After taking office in July, Starmer's Labour government had removed the winter fuel payments for all but the poorest pensioners as part of broader spending cuts.
The government said at the time that the cuts were necessary to address a gap in the public finances created by the previous Conservative administration.
Means-testing remains for wealthier pensioners
On Monday, the government announced it would restore the payments to 9 million pensioners. Only about 2 million people earning above £35,000 will remain excluded from the £200–£300 heating subsidy during the winter months.
The initial decision had faced opposition from dozens of Labour MPs and was seen as a factor in the party’s recent electoral setbacks, including gains made by Nigel Farage’s Reform UK party in local elections. Reform UK also leads in national opinion polls.
Chancellor Rachel Reeves said the decision to exclude wealthier pensioners still stands and defended the initial cuts.
“Because of those decisions, our public finances are now in a better position, which means that this year we're able to pay the winter fuel payment to more pensioners,” she said.
Treasury costings and political fallout
The Treasury said the reversal would cost £1.25 billion, while means-testing the benefit would still result in savings of about £450 million.
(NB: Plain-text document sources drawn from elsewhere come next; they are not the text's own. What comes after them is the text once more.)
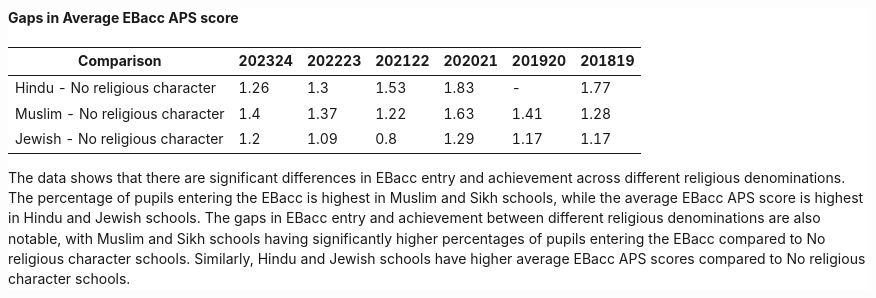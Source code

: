 #### Gaps in Average EBacc APS score
| Comparison | 202324 | 202223 | 202122 | 202021 | 201920 | 201819 |
| --- | --- | --- | --- | --- | --- | --- |
| Hindu - No religious character | 1.26 | 1.3 | 1.53 | 1.83 | - | 1.77 |
| Muslim - No religious character | 1.4 | 1.37 | 1.22 | 1.63 | 1.41 | 1.28 |
| Jewish - No religious character | 1.2 | 1.09 | 0.8 | 1.29 | 1.17 | 1.17 |

The data shows that there are significant differences in EBacc entry and achievement across different religious denominations. The percentage of pupils entering the EBacc is highest in Muslim and Sikh schools, while the average EBacc APS score is highest in Hindu and Jewish schools. The gaps in EBacc entry and achievement between different religious denominations are also notable, with Muslim and Sikh schools having significantly higher percentages of pupils entering the EBacc compared to No religious character schools. Similarly, Hindu and Jewish schools have higher average EBacc APS scores compared to No religious character schools.

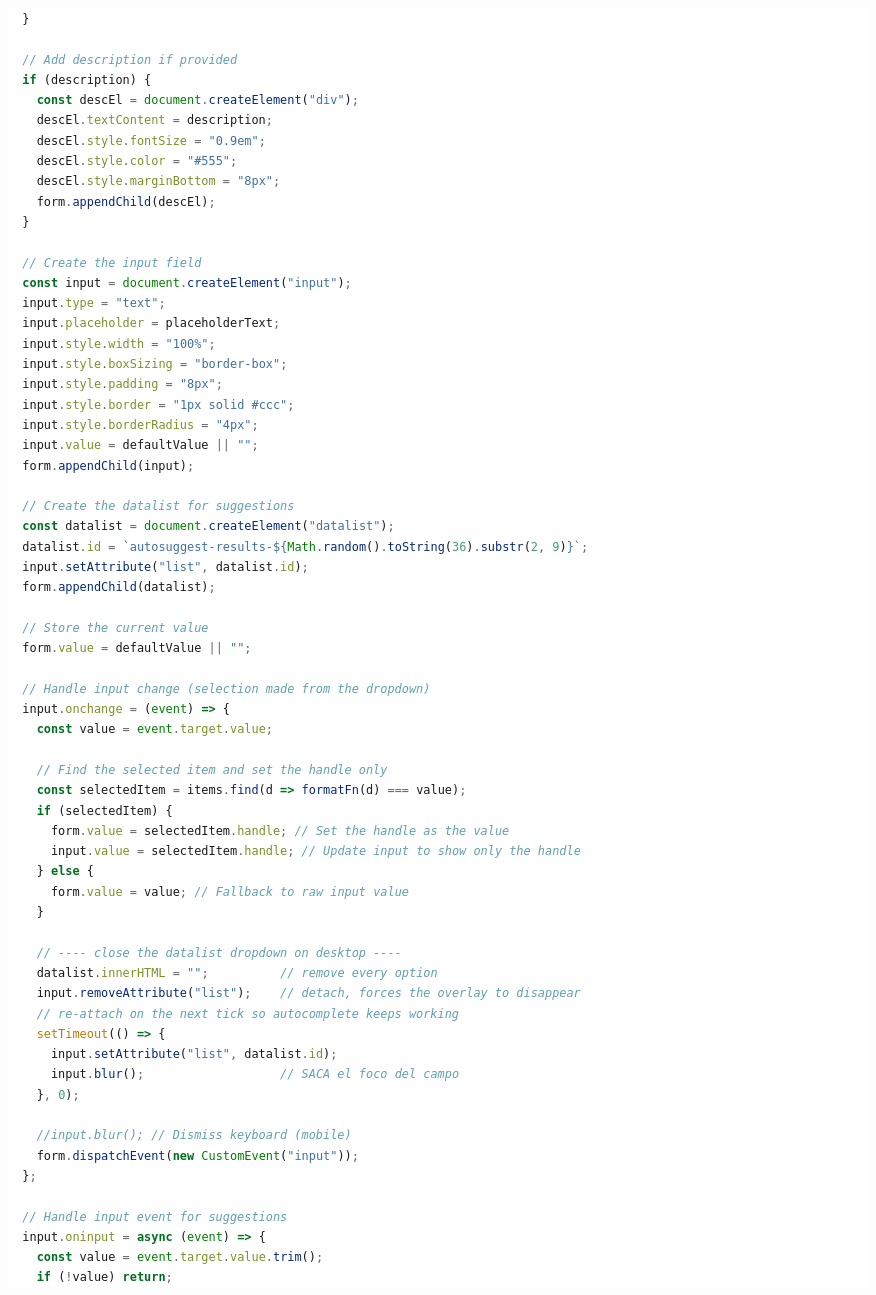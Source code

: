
 ```js
  }

  // Add description if provided
  if (description) {
    const descEl = document.createElement("div");
    descEl.textContent = description;
    descEl.style.fontSize = "0.9em";
    descEl.style.color = "#555";
    descEl.style.marginBottom = "8px";
    form.appendChild(descEl);
  }

  // Create the input field
  const input = document.createElement("input");
  input.type = "text";
  input.placeholder = placeholderText;
  input.style.width = "100%";
  input.style.boxSizing = "border-box";
  input.style.padding = "8px";
  input.style.border = "1px solid #ccc";
  input.style.borderRadius = "4px";
  input.value = defaultValue || "";
  form.appendChild(input);

  // Create the datalist for suggestions
  const datalist = document.createElement("datalist");
  datalist.id = `autosuggest-results-${Math.random().toString(36).substr(2, 9)}`;
  input.setAttribute("list", datalist.id);
  form.appendChild(datalist);

  // Store the current value
  form.value = defaultValue || "";

  // Handle input change (selection made from the dropdown)
  input.onchange = (event) => {
    const value = event.target.value;

    // Find the selected item and set the handle only
    const selectedItem = items.find(d => formatFn(d) === value);
    if (selectedItem) {
      form.value = selectedItem.handle; // Set the handle as the value
      input.value = selectedItem.handle; // Update input to show only the handle
    } else {
      form.value = value; // Fallback to raw input value
    }

    // ---- close the datalist dropdown on desktop ----
    datalist.innerHTML = "";          // remove every option
    input.removeAttribute("list");    // detach, forces the overlay to disappear
    // re-attach on the next tick so autocomplete keeps working
    setTimeout(() => {
      input.setAttribute("list", datalist.id);
      input.blur();                   // SACA el foco del campo
    }, 0);

    //input.blur(); // Dismiss keyboard (mobile)
    form.dispatchEvent(new CustomEvent("input"));
  };

  // Handle input event for suggestions
  input.oninput = async (event) => {
    const value = event.target.value.trim();
    if (!value) return;
```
It added that the move would not lead to permanent additional borrowing and that funding plans would be set out in a budget later this year.
Speaking at a press conference in Wales, Farage claimed credit for the U-turn.
“The Labour government are in absolute state of blind panic, they are not quite sure what to do,” he said. “Reform are leading now much of their agenda.”
Starmer had indicated last month that he would reverse the cuts.
According to the Institute for Fiscal Studies, the earlier policy change had resulted in around 85 per cent of pensioner households losing access to the benefit.